October 30, 2010

Finding a Pulse Among the Dead

Halloween is a huge happening at Trinity Church.The whole downtown neighborhood of lower Manhattan is invited to one end of the churchyard for theatricality and games for kids, a costumed cocktail hour for adults at the other end, with a packed-church showing of a silent B&W classic thriller, accompanied by a full organ improv lit by candelabra.It’s an over-the-top event to be sure, though it has intention: it’s a “gateway event” that brings people to church who don’t do church.It’s meant to be a neighborly gesture: No Strings Attached.But our mission is clear, and we always offer an invitation further in.

 Altar of Remembrance

To make that invitation more explicit this year we invited people to build together an Altar of Remembrance at the back of the church in the tradition of the Latin American Day of the Dead festivals, with a corresponding online “Virtual Altar” and Twitter feed, where anyone can upload a loved one’s photo and a message.  Our intention behind this invitation is to tap into popular piety --to start where people are.  People, at least the people around us in Lower Manhattan, think they’re not religious, but they’re palpably hungry.  They are hungry for meaning, for integrity, and for connection.  They may not think church has anything to offer them, yet everyone has someone who they love and have lost in death, who they still revere and remain close to.  Giving them a physical point of connection taps into that unspoken and even unrealized connection and need, making (hallowing) a space in a death-denying culture where people can access their loss and love.  We invite them to reflect on their mortality and what endures beyond death, which is deeply evangelical and theological work, and it’s immensely popular.

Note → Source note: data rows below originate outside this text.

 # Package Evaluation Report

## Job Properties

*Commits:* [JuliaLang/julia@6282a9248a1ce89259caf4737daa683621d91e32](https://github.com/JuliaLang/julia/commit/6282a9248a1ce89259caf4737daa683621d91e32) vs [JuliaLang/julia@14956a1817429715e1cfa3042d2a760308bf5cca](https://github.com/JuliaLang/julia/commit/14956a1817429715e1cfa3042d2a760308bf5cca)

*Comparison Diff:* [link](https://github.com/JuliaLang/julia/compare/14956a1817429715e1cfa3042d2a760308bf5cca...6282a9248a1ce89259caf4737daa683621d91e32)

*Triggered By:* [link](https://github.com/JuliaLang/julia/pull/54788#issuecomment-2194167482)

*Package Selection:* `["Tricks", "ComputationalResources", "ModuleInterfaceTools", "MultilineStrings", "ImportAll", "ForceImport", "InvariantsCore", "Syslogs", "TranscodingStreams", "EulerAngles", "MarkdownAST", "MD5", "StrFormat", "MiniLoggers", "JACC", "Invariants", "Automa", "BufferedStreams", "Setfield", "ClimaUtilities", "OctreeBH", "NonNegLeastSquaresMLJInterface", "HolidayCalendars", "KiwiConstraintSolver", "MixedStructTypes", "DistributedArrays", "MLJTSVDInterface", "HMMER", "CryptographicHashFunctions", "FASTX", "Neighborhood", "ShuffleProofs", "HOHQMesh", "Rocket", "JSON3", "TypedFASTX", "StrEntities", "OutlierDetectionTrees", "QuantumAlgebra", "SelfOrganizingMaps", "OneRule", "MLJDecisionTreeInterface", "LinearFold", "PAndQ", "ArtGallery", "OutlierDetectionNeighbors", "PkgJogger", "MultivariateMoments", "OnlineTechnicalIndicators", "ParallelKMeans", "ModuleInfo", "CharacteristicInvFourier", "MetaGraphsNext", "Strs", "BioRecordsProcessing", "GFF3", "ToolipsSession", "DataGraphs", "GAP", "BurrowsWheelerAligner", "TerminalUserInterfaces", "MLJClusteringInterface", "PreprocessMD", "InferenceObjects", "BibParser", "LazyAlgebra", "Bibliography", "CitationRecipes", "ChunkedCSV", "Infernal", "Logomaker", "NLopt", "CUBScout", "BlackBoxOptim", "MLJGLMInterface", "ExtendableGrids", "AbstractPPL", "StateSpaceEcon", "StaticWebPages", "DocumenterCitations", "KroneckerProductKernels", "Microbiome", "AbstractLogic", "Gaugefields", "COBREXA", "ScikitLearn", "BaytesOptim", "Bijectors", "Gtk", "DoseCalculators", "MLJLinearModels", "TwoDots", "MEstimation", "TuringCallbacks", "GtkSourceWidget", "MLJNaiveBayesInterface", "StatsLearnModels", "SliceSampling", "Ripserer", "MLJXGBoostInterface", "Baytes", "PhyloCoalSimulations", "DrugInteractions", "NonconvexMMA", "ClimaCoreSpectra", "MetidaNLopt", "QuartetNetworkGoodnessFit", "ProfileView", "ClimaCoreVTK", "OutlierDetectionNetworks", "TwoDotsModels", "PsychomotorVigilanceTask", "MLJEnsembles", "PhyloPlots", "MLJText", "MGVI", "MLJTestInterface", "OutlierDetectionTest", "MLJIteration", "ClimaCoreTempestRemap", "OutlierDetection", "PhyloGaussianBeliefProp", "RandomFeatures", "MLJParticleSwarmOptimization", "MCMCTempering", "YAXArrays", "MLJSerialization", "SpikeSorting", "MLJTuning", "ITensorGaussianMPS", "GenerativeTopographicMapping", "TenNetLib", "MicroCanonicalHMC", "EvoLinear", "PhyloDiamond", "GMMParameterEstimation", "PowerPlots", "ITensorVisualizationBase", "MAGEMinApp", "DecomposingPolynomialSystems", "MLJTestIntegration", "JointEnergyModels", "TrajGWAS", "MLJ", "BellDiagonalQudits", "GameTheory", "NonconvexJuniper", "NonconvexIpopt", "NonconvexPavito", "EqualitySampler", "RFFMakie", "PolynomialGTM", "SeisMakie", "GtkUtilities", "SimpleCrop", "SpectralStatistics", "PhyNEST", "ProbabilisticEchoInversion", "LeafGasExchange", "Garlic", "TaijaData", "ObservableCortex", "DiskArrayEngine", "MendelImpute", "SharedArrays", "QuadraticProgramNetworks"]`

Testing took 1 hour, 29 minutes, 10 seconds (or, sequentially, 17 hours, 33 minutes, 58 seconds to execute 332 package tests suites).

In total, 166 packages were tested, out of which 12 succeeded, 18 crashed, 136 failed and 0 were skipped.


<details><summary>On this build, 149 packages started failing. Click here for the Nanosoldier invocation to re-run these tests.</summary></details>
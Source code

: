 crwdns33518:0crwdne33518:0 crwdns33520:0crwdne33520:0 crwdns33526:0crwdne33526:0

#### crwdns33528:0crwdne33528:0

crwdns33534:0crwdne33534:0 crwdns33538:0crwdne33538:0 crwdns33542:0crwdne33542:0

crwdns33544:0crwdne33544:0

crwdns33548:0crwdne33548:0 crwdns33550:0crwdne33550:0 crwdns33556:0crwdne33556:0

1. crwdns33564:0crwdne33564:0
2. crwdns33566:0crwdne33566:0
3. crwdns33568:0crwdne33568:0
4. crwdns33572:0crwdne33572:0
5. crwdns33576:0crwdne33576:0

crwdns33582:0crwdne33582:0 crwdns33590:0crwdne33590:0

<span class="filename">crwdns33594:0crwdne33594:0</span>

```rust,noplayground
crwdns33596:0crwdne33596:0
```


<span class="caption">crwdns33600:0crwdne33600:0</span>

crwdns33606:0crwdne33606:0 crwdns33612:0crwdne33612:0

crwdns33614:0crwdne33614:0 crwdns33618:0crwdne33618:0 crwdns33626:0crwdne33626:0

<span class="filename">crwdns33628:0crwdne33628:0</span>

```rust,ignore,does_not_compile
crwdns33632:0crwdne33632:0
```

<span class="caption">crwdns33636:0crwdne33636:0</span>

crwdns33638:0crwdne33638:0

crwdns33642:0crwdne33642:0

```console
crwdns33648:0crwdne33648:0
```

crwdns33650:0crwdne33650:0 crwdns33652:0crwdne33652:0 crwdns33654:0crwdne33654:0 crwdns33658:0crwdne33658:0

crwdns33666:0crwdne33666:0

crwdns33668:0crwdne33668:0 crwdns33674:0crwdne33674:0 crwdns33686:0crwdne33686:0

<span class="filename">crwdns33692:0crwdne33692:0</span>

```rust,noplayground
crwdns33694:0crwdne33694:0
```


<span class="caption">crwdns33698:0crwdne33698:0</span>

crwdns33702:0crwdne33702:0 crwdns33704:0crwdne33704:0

We’ve hit a main artery this year, as I suspected we would. The candles at the Altar of Remembrance have been all lit every hour the church is open, and the altar is starting to groan under the weight of meaning and messages left there.  The online Virtual Altar and Twitter feed is growing by the hour as well.  We envision our website as one of our holy spaces, along with Trinity Church and St. Paul’s Chapel, and intention is to make it a place of connection that overcomes isolation.  It’s moving to see that vision coming to life, as people’s posts open the soft places of their heart to the gaze of others, who are in turn opened further to their own hearts and to the hearts of others.  These slender threads, multiplied a million times as the internet so easily does, knit us together in powerful ways.

It is a modern fiction that the dead are no longer with us and we are not connected to them. Therapists make their living largely off helping us make our peace with the ancestors. Our experience tells us they surround us, if we pay attention.  Scripture calls these strong influences a great “cloud of witnesses” (Hebrews 12) cheering us on and lighting the way.  So really, our Day of the Dead altar, like most of the best liturgical innovations, actually recovers old and rich practices that make us more whole (thus holy). 

This recovery work is crucial.  So much of our secular culture and religious practice in the West has become desiccated and cerebral, with too little soul and way too much anxiety, isolation and fear.  Collectively and soulfully finding our way back --and forward-- starts with individual action.  Light a candle; remember and thank those who brought you here; pray for those who are coming.  Someday they will be lighting a candle for you.